Turn off auto-enable in the menus, and then turn off enabled in the menu items themselves – you can do it in Interface Builder, or programmatically with setEnabled_ and setAutoenablesItems_.

Why doesn’t Apple just default it off?

Why should they?

How would you disable the dock menu because I can’t get it to work for that. But it did work for the main menu.

Are you trying to hide the application’s Dock icon? Or disable its default menu (Quit, Hide, Show in Finder, Hide)? Or do you have a custom Dock menu that you want hidden under certain circumstances, but not others?

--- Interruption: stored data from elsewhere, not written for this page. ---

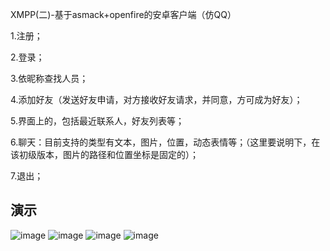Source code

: 
XMPP(二)-基于asmack+openfire的安卓客户端（仿QQ）

1.注册；

2.登录；

3.依昵称查找人员；

4.添加好友（发送好友申请，对方接收好友请求，并同意，方可成为好友）；

5.界面上的，包括最近联系人，好友列表等；

6.聊天：目前支持的类型有文本，图片，位置，动态表情等；（这里要说明下，在该初级版本，图片的路径和位置坐标是固定的）；

7.退出；

## 演示 
![image](https://github.com/target1314/xmpp/blob/master/20150123234128901.png)
![image](https://github.com/target1314/xmpp/blob/master/20150123234149078.png)
![image](https://github.com/target1314/xmpp/blob/master/20150123234152987.png)
![image](https://github.com/target1314/xmpp/blob/master/20150123234205763.png)
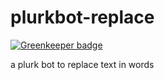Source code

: # plurkbot-replace

[![Greenkeeper badge](https://badges.greenkeeper.io/mmis1000/plurkbot-replace.svg)](https://greenkeeper.io/)

a plurk bot to replace text in words
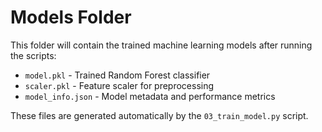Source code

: # Models Folder

This folder will contain the trained machine learning models after running the scripts:

- `model.pkl` - Trained Random Forest classifier
- `scaler.pkl` - Feature scaler for preprocessing
- `model_info.json` - Model metadata and performance metrics

These files are generated automatically by the `03_train_model.py` script.
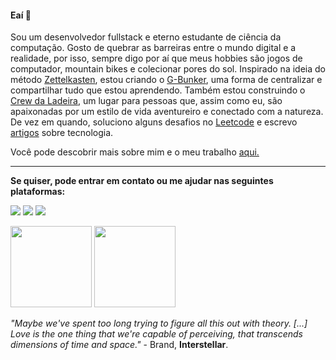 #### Eaí 👋

Sou um desenvolvedor fullstack e eterno estudante de ciência da computação. Gosto de quebrar as barreiras entre o mundo digital e a realidade, por isso, sempre digo por aí que meus hobbies são jogos de computador, mountain bikes e colecionar pores do sol. Inspirado na ideia do método <a href="https://zettelkasten.de/posts/overview/">Zettelkasten</a>, estou criando o <a href="https://gabrielpalhares.dev/gbunker/">G-Bunker</a>, uma forma de centralizar e compartilhar tudo que estou aprendendo. Também estou construindo o <a href="https://gabrielpalhares.dev/crewdaladeira/">Crew da Ladeira</a>, um lugar para pessoas que, assim como eu, são apaixonadas por um estilo de vida aventureiro e conectado com a natureza. De vez em quando, soluciono alguns desafios no <a href="https://leetcode.com/gabriel-palhares/">Leetcode</a> e escrevo <a href="https://dev.to/palhares">artigos</a> sobre tecnologia.

Você pode descobrir mais sobre mim e o meu trabalho <a href="https://gabrielpalhares.dev/">aqui.</a>

---
 
**Se quiser, pode entrar em contato ou me ajudar nas seguintes plataformas:**
 
<a href = "mailto:gabrielpalharesdev@gmail.com"><img src="https://img.shields.io/badge/-Gmail-%23333?style=for-the-badge&logo=gmail&logoColor=white" target="_blank"></a>
<a href="https://www.linkedin.com/in/gabrielpalhares-" target="_blank"><img src="https://img.shields.io/badge/-LinkedIn-%230077B5?style=for-the-badge&logo=linkedin&logoColor=white" target="_blank"></a>
<a href="https://www.buymeacoffee.com/gabrielpalhares" target="_blank"><img src="https://img.shields.io/badge/Buy_Me_A_Coffee-FFDD00?style=for-the-badge&logo=buy-me-a-coffee&logoColor=black" target="_blank"></a>
  
<div align="justify">
<a href="https://github.com/gabriel-palhares">
<img height="130em" src="https://github-readme-stats.vercel.app/api?username=gabriel-palhares&show_icons=true&theme=dracula&include_all_commits=true&count_private=true"/></a>
<img height="130em" src="https://github-readme-stats.vercel.app/api/top-langs/?username=gabriel-palhares&layout=compact&langs_count=7&theme=dracula"/>
</div>

*"Maybe we've spent too long trying to figure all this out with theory. [...] Love is the one thing that we're capable of perceiving, that transcends dimensions of time and space."* - Brand, **Interstellar**.
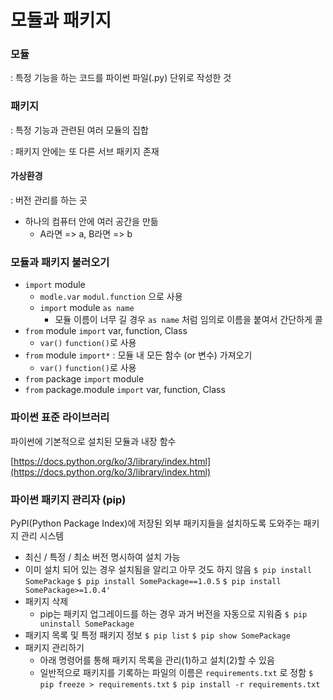 # 모듈과 패키지

### 모듈

: 특정 기능을 하는 코드를 파이썬 파일(.py) 단위로 작성한 것

### 패키지

: 특정 기능과 관련된 여러 모듈의 집합

: 패키지 안에는 또 다른 서브 패키지 존재

#### 가상환경
: 버전 관리를 하는 곳
- 하나의 컴퓨터 안에 여러 공간을 만듦
  - A라면 => a, B라면 => b

### 모듈과 패키지 불러오기

- `import` module
  - `modle.var` `modul.function` 으로 사용
  - `import` module `as name`
    - 모듈 이름이 너무 길 경우 `as name` 처럼 임의로 이름을 붙여서 간단하게 콜
- `from` module `import` var, function, Class
  - `var()` `function()`로 사용
- `from` module `import*` : 모듈 내 모든 함수 (or 변수) 가져오기
  - `var()` `function()`로 사용
- `from` package `import` module
- `from` package.module `import` var, function, Class

### 파이썬 표준 라이브러리

파이썬에 기본적으로 설치된 모듈과 내장 함수

[https://docs.python.org/ko/3/library/index.html](https://docs.python.org/ko/3/library/index.html)

### 파이썬 패키지 관리자 (pip)

PyPI(Python Package Index)에 저장된 외부 패키지들을 설치하도록 도와주는 패키지 관리 시스템

- 최신 / 특정 / 최소 버전 명시하여 설치 가능
- 이미 설치 되어 있는 경우 설치됨을 알리고 아무 것도 하지 않음
  `$ pip install SomePackage`
  `$ pip install SomePackage==1.0.5`
  `$ pip install SomePackage>=1.0.4'`
- 패키지 삭제
  - pip는 패키지 업그레이드를 하는 경우 과거 버전을 자동으로 지워줌
    `$ pip uninstall SomePackage`
- 패키지 목록 및 특정 패키지 정보
  `$ pip list`
  `$ pip show SomePackage`
- 패키지 관리하기
  - 아래 명령어를 통해 패키지 목록을 관리(1)하고 설치(2)할 수 있음
  - 일반적으로 패키지를 기록하는 파일의 이름은 `requirements.txt` 로 정함
    `$ pip freeze > requirements.txt`
    `$ pip install -r requirements.txt`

I’m not sure its possible to have a Dock icon, but no menu… I guess you’re trying to disable specific menu items there… which ones?

If you don’t want a Dock icon at all, that’s easy enough.Go to your appName-info.plist, add a row and scroll through the list of names to “Application is agent(UIElement)” and hit enter twice, then check the box next to it.

Actually I added a custom menu to the dock and I want to disable that menu not the quit, hide, options, etc. and I want those actions to still be there but disable all the custom ones I added.

Under what circumstances do you want them disabled? Only when the application is inactive?

If Shane’s solution doesn’t work for you, maybe you can do something like create two dock menus with the same actions listed. But for the menu where you want them disabled, just never connect them to their respective handlers.

So then you’d have two menus, one enabled (because its menu items are connected to actions), and one not.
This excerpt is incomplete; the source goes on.